━━━ Data supplied

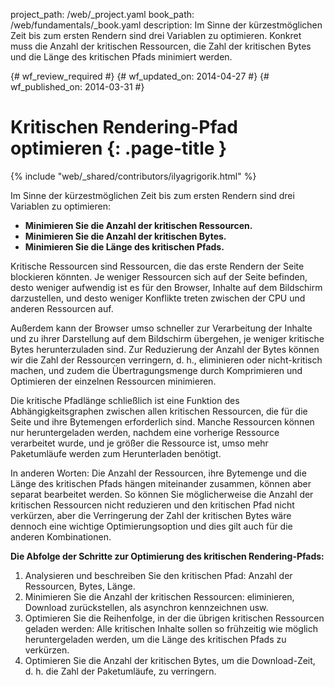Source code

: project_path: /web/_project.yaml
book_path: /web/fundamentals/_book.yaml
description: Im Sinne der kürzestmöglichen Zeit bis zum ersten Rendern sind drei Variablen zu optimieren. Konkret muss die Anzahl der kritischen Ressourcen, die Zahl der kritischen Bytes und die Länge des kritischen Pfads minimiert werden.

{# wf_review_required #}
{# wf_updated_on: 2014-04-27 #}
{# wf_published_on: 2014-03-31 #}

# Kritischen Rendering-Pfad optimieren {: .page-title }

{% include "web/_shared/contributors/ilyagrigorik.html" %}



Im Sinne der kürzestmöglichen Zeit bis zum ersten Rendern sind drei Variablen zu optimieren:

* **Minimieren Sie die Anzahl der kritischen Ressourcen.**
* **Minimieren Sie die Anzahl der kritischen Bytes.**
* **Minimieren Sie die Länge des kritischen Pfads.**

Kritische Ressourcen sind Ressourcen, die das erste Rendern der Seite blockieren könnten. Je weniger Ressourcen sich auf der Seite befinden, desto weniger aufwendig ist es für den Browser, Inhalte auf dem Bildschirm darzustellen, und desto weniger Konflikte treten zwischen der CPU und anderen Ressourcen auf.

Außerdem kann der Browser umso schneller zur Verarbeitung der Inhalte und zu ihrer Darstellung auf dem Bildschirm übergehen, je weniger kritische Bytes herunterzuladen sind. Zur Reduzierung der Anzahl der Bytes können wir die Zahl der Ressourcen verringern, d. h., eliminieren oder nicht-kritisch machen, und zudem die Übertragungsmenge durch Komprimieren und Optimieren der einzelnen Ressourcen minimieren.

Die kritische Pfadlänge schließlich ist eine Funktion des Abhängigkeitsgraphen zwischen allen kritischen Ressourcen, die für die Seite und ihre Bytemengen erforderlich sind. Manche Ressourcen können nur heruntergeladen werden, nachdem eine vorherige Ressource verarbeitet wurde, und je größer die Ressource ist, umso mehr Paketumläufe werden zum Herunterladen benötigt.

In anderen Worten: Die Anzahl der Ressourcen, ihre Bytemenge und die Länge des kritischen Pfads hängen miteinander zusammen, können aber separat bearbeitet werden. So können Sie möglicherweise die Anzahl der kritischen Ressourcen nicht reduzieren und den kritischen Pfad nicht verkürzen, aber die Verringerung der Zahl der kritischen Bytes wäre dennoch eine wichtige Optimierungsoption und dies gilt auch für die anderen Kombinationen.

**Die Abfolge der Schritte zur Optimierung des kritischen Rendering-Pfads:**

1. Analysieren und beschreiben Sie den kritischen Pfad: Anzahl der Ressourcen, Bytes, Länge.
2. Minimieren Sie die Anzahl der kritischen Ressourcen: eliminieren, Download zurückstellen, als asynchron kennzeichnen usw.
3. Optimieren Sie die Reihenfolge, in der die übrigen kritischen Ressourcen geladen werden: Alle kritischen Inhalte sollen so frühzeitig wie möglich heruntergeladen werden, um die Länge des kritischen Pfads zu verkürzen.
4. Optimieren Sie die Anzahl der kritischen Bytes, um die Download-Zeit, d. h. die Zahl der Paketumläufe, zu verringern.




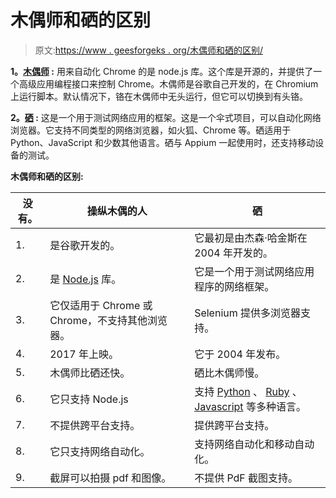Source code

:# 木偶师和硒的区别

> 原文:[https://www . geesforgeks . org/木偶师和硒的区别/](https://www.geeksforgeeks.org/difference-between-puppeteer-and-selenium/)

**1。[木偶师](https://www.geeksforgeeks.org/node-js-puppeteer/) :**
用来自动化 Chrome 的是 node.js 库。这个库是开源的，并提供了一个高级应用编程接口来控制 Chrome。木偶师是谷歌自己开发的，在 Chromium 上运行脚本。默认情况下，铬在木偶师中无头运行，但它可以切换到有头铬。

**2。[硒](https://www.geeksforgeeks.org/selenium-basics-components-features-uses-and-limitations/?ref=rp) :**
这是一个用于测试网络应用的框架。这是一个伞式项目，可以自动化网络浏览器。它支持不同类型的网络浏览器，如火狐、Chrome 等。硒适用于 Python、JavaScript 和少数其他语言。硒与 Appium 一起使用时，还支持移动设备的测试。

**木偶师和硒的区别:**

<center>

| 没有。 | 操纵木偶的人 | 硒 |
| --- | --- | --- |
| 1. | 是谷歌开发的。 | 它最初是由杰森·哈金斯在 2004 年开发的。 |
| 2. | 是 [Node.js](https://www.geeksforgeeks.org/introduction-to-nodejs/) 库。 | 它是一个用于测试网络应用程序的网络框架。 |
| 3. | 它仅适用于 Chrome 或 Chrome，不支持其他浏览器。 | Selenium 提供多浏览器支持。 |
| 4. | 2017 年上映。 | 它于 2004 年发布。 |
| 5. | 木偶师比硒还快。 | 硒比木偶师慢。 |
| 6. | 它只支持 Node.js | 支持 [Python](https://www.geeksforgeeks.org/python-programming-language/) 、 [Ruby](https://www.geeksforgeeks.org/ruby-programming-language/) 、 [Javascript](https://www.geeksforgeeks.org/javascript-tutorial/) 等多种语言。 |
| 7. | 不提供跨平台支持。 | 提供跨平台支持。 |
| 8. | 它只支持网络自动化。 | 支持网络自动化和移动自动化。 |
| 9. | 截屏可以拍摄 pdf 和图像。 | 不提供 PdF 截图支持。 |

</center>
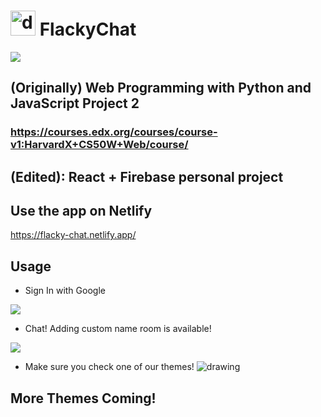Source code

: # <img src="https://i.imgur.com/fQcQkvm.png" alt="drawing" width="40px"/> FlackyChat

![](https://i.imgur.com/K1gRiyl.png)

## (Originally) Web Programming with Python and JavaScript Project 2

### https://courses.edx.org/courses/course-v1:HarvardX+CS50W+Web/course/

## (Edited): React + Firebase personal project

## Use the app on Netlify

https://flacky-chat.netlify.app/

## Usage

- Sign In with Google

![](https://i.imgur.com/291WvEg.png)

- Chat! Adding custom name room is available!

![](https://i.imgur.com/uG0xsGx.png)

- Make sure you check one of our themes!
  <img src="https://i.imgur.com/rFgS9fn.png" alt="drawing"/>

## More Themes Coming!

━━━━━━

■ **What is needed**: Wherever the word "imgur" occurs in the data, copy that whole line.

■ **The completed task**:
: # <img src="https://i.imgur.com/fQcQkvm.png" alt="drawing" width="40px"/> FlackyChat
![](https://i.imgur.com/K1gRiyl.png)
![](https://i.imgur.com/291WvEg.png)
![](https://i.imgur.com/uG0xsGx.png)
  <img src="https://i.imgur.com/rFgS9fn.png" alt="drawing"/>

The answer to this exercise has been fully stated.